Can Therapists “have fun” in Sessions with their Clients?

When I tell some of my much-more experienced and older professional colleagues about the fact that I actually enjoy – and most of the time even dare to have fun in – my psychotherapy/counselling sessions, they’d look at me as if I just told them that COVID-19 is about freedom of choice.

“How many years have you been practicing?” the older wise ones would ask wryly, assuming that my “naivete” is because of my age or the fact that my passion for helping people has yet to be marred by the trauma and mental anguish that is the world of psychotherapy and clinical counselling.

“Oh,” my incredulous peers would wonder aloud, “I guess you work a lot with kids.”

“That’s fine,” the more authoritative ones would start, “However, I hope you do understand the serious nature of our work.” More often than not, they’d follow their scorn with a blunt look of disapproval while delivering a lecture of how it is imperative that I remain serious in sessions so as to not inadvertently come across as invalidating, dismissive, or flat-out offensive to clients coming to us with grave issues.

How I envision what “fun” would do in therapy.

Since when did feeling excited and happy to see your clients become so unprofessional?

Since when did using humour and jokes in therapy with your clients become synonymous with trivializing emotional distress and difficult experiences?

Since when did the concept of fun and hard work become mutually-exclusive in therapy?

What they think “fun” would do to my sessions

I understand that inappropriate application of fun and humour can very much lead to misunderstandings. At times, there will be clients who simply want to maintain a solemn air in session and find even light-hearted words to be unwelcomed. As a professional helper, my responsibility is to respect the wishes of these clients and to stay with the mood they want to conduct the sessions in.

For my other regulars/long-term clients with whom I have switched to telehealth since the start of the pandemic, it has become an inside joke that our sessions have become a source of curiosity to their family and friends who overhear our laughter and could not understand “what could be so funny in therapy?” As for my family or other people who know about my work, rather than asking, “how was work?” they would ask, “did you have fun today?” As an advocate of positive psychology, I believe in relishing the therapeutic experience rather than “suffering” through therapy.
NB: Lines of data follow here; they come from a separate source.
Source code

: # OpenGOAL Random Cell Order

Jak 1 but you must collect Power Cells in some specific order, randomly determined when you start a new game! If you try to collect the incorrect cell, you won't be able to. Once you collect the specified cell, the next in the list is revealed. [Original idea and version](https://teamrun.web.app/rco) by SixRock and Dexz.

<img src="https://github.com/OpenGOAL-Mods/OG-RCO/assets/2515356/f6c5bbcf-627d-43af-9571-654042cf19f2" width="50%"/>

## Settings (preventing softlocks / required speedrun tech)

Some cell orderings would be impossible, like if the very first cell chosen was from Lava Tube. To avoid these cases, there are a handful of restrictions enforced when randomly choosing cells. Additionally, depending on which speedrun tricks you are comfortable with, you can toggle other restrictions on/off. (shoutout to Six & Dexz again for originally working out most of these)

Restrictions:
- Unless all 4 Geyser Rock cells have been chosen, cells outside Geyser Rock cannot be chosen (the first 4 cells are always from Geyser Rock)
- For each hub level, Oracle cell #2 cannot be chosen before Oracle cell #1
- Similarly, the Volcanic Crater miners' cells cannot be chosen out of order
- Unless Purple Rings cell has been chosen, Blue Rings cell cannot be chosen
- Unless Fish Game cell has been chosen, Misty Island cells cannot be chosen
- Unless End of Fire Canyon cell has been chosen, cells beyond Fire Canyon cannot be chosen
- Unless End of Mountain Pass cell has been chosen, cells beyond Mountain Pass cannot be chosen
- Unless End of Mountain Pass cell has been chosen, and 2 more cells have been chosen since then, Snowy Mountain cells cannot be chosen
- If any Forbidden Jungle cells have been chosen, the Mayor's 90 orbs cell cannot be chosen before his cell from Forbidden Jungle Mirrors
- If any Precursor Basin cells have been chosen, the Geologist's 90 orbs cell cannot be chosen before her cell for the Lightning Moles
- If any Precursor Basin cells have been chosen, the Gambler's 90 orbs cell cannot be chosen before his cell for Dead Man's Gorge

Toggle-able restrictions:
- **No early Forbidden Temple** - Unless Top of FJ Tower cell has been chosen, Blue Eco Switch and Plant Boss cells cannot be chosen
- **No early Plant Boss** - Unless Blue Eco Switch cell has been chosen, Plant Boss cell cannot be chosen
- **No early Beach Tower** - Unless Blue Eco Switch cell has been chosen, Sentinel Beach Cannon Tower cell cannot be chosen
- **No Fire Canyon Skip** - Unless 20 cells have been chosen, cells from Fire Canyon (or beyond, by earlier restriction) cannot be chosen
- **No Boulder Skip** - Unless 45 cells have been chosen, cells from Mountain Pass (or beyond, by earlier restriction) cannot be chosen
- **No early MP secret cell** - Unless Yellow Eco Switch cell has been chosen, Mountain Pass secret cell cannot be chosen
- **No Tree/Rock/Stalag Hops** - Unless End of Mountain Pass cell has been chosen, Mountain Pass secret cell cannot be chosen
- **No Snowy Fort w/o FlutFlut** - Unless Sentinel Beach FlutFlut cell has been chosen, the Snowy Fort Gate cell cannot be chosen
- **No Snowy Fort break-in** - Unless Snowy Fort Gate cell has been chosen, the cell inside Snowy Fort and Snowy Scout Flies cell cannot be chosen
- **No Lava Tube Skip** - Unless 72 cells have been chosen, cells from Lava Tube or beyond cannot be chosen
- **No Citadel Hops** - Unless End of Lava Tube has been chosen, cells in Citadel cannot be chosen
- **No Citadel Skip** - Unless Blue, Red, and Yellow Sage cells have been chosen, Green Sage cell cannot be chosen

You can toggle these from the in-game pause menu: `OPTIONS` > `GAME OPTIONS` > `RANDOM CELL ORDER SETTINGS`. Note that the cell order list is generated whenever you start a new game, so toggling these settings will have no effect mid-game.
From my own experiences with clients, use of fun has the following advantages:

  • It can build rapport and strengthen therapeutic connections.
  • It provides some respite from the difficult feelings we have been working on and allows clients to feel more at ease to return to their lives outside of sessions.
  • It facilitates progress and learning.
  • It makes some particularly sensitive topics easier to approach for clients who would not otherwise be emotionally ready.
  • It reinforces the resilience in clients.
  • It reduces the stigmatism and prejudice against therapy and normalizes mental health.
  • It helps clients who wish to be more open about mental health and therapy to be more comfortable in sharing with their families and friends, especially if the latter are against professional help.
  • It makes me a more effective helper because it helps my enjoyment of my time with clients.

Of course, do not just take my word for it: research on positive interventions also supports the use of humor and aspects of fun, such as amusement and cheerfulness, to create more positive and helpful experiences (e.g., Ruch & Hofmann, 2012). When used appropriately, it becomes an adaptive tool to cope with stress and to enhance well-being (e.g., Proyer et al., 2011) by not only reducing negative emotions but by also inducing positive ones.

Rather than being a believer of a pathogenic approach that views mental health as merely the absence of illnesses, I am a proponent of a salutogeic approach that includes positive states and functioning as an integral part of mental health (Keyes & Simoes, 2012). With this mindset, you can tell why I am definitely down for having fun in therapy, which is part of what helps me truly enjoy my work.

Is it just all fun in therapy with Me then? Of course not!

All fun and no work would not make our sessions very effective and defeats the purpose of our professional relationship – that is, one based on a need as well as provision for an important self-care and treatment service. I strive to always keep this concept in mind, even when I am laughing my head off with my clients in session everyday. However, I know that I am not in the helping field to become a grumpy, burnt-out therapist who sees clients as simply the number of appointments and hours, but people I actually enjoy working with on a regular basis because of how much fun we have in sessions. I am proud of having the feature of “fun” as part of my brand. Most importantly, I know that, in the long term, having fun in therapy is mutually-beneficial and will help me retain that motivation to help people without risking my passion to become diluted by age or experience.  


Keyes, C.L.M., & Simoes, E.J. (2012). To flourish or not: positive mental health and all-cause mortality. American Journal of Public Health, 102(11), 2164-2172. doi: 10.2105/AJPH.2012.300918

Proyer, R. T., Gander, W., Wyss, T., & Ruch, W. (2011). The relation of character strengths to past, present and future life satisfaction among German-speaking women. Applied Psychology: Health and Well-Being, 3, 370–384. doi: 10.1111/j.1758-0854.2011.01060.x.

Ruch, W., & Hofmann, J. (2012). A temperament approach to humor. In P. Gremigni (Ed.), Humor and health promotion (pp. 79–113). Hauppauge, NY: Nova Science.